WHAT IS EXPECTED |
Below are some records. Pull every line that contains the word "prototype".

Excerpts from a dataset
⟨

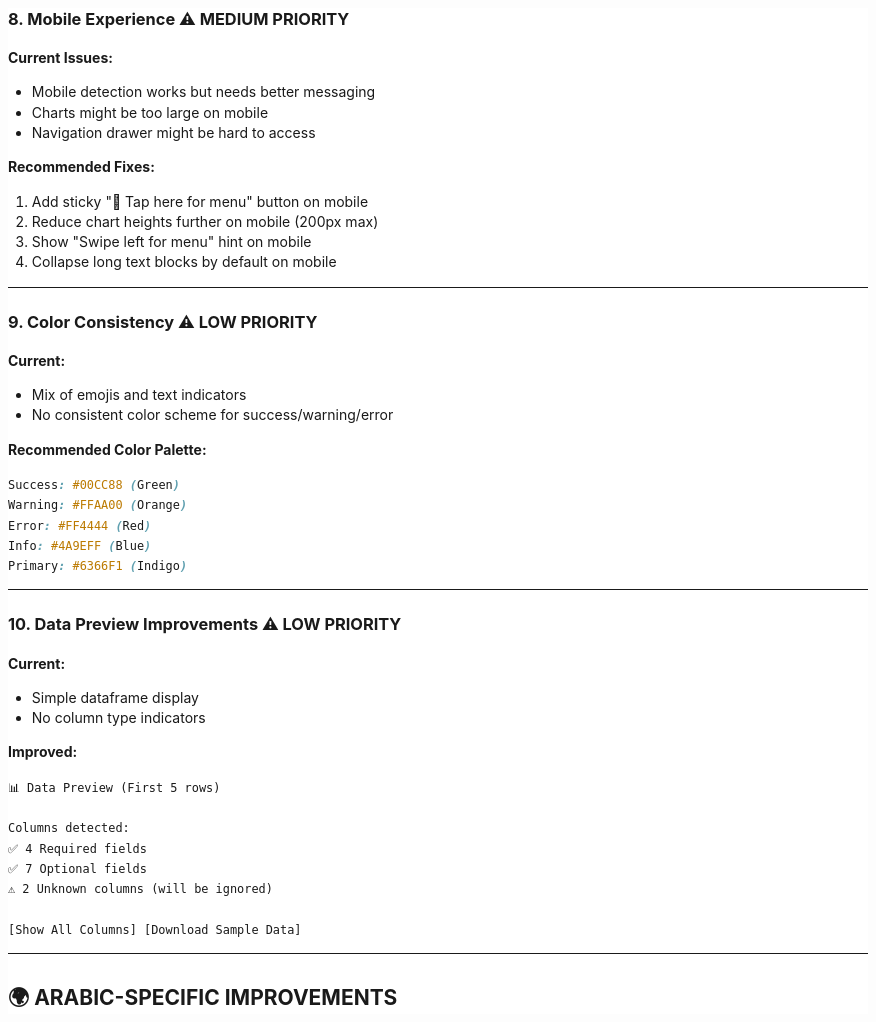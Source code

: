 ### 8. **Mobile Experience** ⚠️ MEDIUM PRIORITY

**Current Issues:**
- Mobile detection works but needs better messaging
- Charts might be too large on mobile
- Navigation drawer might be hard to access

**Recommended Fixes:**
1. Add sticky "📱 Tap here for menu" button on mobile
2. Reduce chart heights further on mobile (200px max)
3. Show "Swipe left for menu" hint on mobile
4. Collapse long text blocks by default on mobile

---

### 9. **Color Consistency** ⚠️ LOW PRIORITY

**Current:**
- Mix of emojis and text indicators
- No consistent color scheme for success/warning/error

**Recommended Color Palette:**
```css
Success: #00CC88 (Green)
Warning: #FFAA00 (Orange)
Error: #FF4444 (Red)
Info: #4A9EFF (Blue)
Primary: #6366F1 (Indigo)
```

---

### 10. **Data Preview Improvements** ⚠️ LOW PRIORITY

**Current:**
- Simple dataframe display
- No column type indicators

**Improved:**
```
📊 Data Preview (First 5 rows)

Columns detected:
✅ 4 Required fields
✅ 7 Optional fields
⚠️ 2 Unknown columns (will be ignored)

[Show All Columns] [Download Sample Data]
```

---

## 🌍 ARABIC-SPECIFIC IMPROVEMENTS
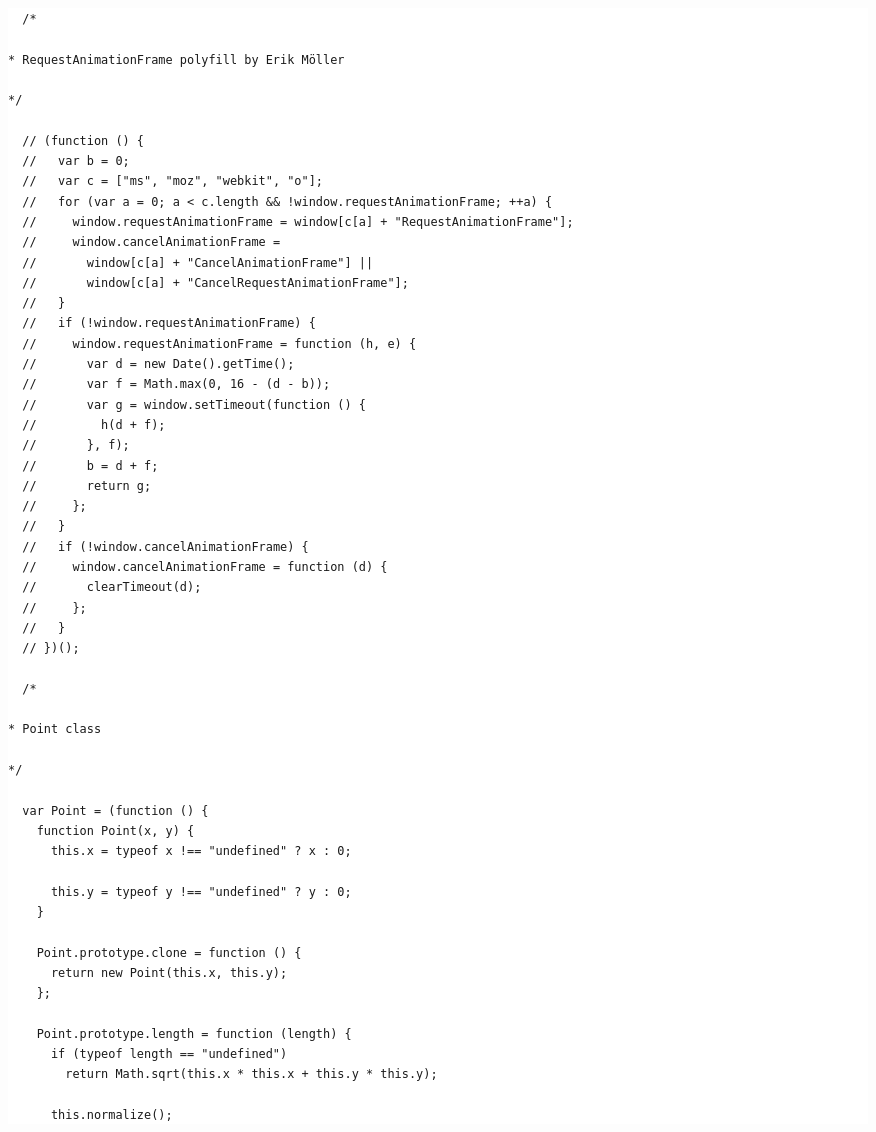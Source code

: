       /*
    
    * RequestAnimationFrame polyfill by Erik Möller
    
    */

      // (function () {
      //   var b = 0;
      //   var c = ["ms", "moz", "webkit", "o"];
      //   for (var a = 0; a < c.length && !window.requestAnimationFrame; ++a) {
      //     window.requestAnimationFrame = window[c[a] + "RequestAnimationFrame"];
      //     window.cancelAnimationFrame =
      //       window[c[a] + "CancelAnimationFrame"] ||
      //       window[c[a] + "CancelRequestAnimationFrame"];
      //   }
      //   if (!window.requestAnimationFrame) {
      //     window.requestAnimationFrame = function (h, e) {
      //       var d = new Date().getTime();
      //       var f = Math.max(0, 16 - (d - b));
      //       var g = window.setTimeout(function () {
      //         h(d + f);
      //       }, f);
      //       b = d + f;
      //       return g;
      //     };
      //   }
      //   if (!window.cancelAnimationFrame) {
      //     window.cancelAnimationFrame = function (d) {
      //       clearTimeout(d);
      //     };
      //   }
      // })();

      /*
    
    * Point class
    
    */

      var Point = (function () {
        function Point(x, y) {
          this.x = typeof x !== "undefined" ? x : 0;

          this.y = typeof y !== "undefined" ? y : 0;
        }

        Point.prototype.clone = function () {
          return new Point(this.x, this.y);
        };

        Point.prototype.length = function (length) {
          if (typeof length == "undefined")
            return Math.sqrt(this.x * this.x + this.y * this.y);

          this.normalize();
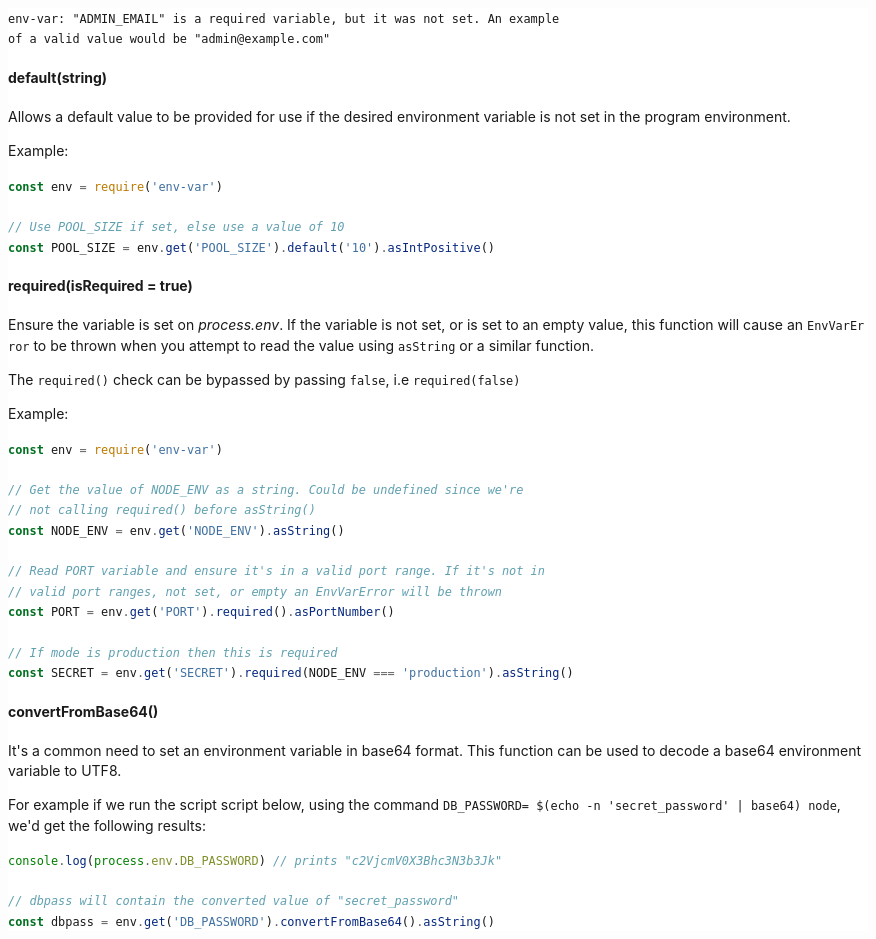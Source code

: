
 ```
env-var: "ADMIN_EMAIL" is a required variable, but it was not set. An example
of a valid value would be "admin@example.com"
```

#### default(string)
Allows a default value to be provided for use if the desired environment
variable is not set in the program environment.

Example:

```js
const env = require('env-var')

// Use POOL_SIZE if set, else use a value of 10
const POOL_SIZE = env.get('POOL_SIZE').default('10').asIntPositive()
```

#### required(isRequired = true)
Ensure the variable is set on *process.env*. If the variable is not set, or is
set to an empty value, this function will cause an `EnvVarError` to be thrown
when you attempt to read the value using `asString` or a similar function.

The `required()` check can be bypassed by passing `false`, i.e
`required(false)`

Example:

```js
const env = require('env-var')

// Get the value of NODE_ENV as a string. Could be undefined since we're
// not calling required() before asString()
const NODE_ENV = env.get('NODE_ENV').asString()

// Read PORT variable and ensure it's in a valid port range. If it's not in
// valid port ranges, not set, or empty an EnvVarError will be thrown
const PORT = env.get('PORT').required().asPortNumber()

// If mode is production then this is required
const SECRET = env.get('SECRET').required(NODE_ENV === 'production').asString()
```

#### convertFromBase64()
It's a common need to set an environment variable in base64 format. This
function can be used to decode a base64 environment variable to UTF8.

For example if we run the script script below, using the command `DB_PASSWORD=
$(echo -n 'secret_password' | base64) node`, we'd get the following results:

```js
console.log(process.env.DB_PASSWORD) // prints "c2VjcmV0X3Bhc3N3b3Jk"

// dbpass will contain the converted value of "secret_password"
const dbpass = env.get('DB_PASSWORD').convertFromBase64().asString()
```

⟩

WRITTEN RESPONSE |
        Point.prototype.clone = function () {
        Point.prototype.length = function (length) {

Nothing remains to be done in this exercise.